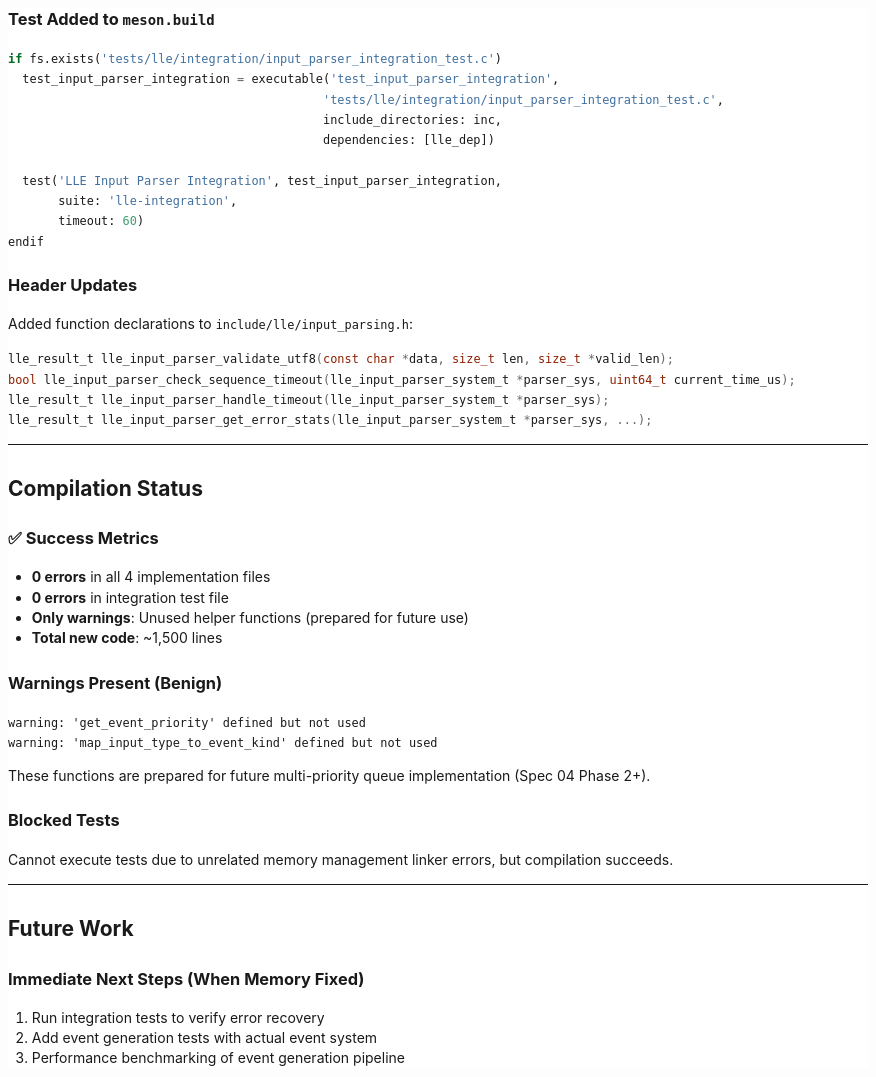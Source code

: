 ### Test Added to `meson.build`
```python
if fs.exists('tests/lle/integration/input_parser_integration_test.c')
  test_input_parser_integration = executable('test_input_parser_integration',
                                            'tests/lle/integration/input_parser_integration_test.c',
                                            include_directories: inc,
                                            dependencies: [lle_dep])

  test('LLE Input Parser Integration', test_input_parser_integration,
       suite: 'lle-integration',
       timeout: 60)
endif
```

### Header Updates
Added function declarations to `include/lle/input_parsing.h`:
```c
lle_result_t lle_input_parser_validate_utf8(const char *data, size_t len, size_t *valid_len);
bool lle_input_parser_check_sequence_timeout(lle_input_parser_system_t *parser_sys, uint64_t current_time_us);
lle_result_t lle_input_parser_handle_timeout(lle_input_parser_system_t *parser_sys);
lle_result_t lle_input_parser_get_error_stats(lle_input_parser_system_t *parser_sys, ...);
```

---

## Compilation Status

### ✅ Success Metrics
- **0 errors** in all 4 implementation files
- **0 errors** in integration test file
- **Only warnings**: Unused helper functions (prepared for future use)
- **Total new code**: ~1,500 lines

### Warnings Present (Benign)
```
warning: 'get_event_priority' defined but not used
warning: 'map_input_type_to_event_kind' defined but not used
```
These functions are prepared for future multi-priority queue implementation (Spec 04 Phase 2+).

### Blocked Tests
Cannot execute tests due to unrelated memory management linker errors, but compilation succeeds.

---

## Future Work

### Immediate Next Steps (When Memory Fixed)
1. Run integration tests to verify error recovery
2. Add event generation tests with actual event system
3. Performance benchmarking of event generation pipeline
------
All lines from the one containing "2. Add event" through the final line of the records above are to be set down exactly, and no other line is to appear.

* **WORKED SOLUTION**:
2. Add event generation tests with actual event system
3. Performance benchmarking of event generation pipeline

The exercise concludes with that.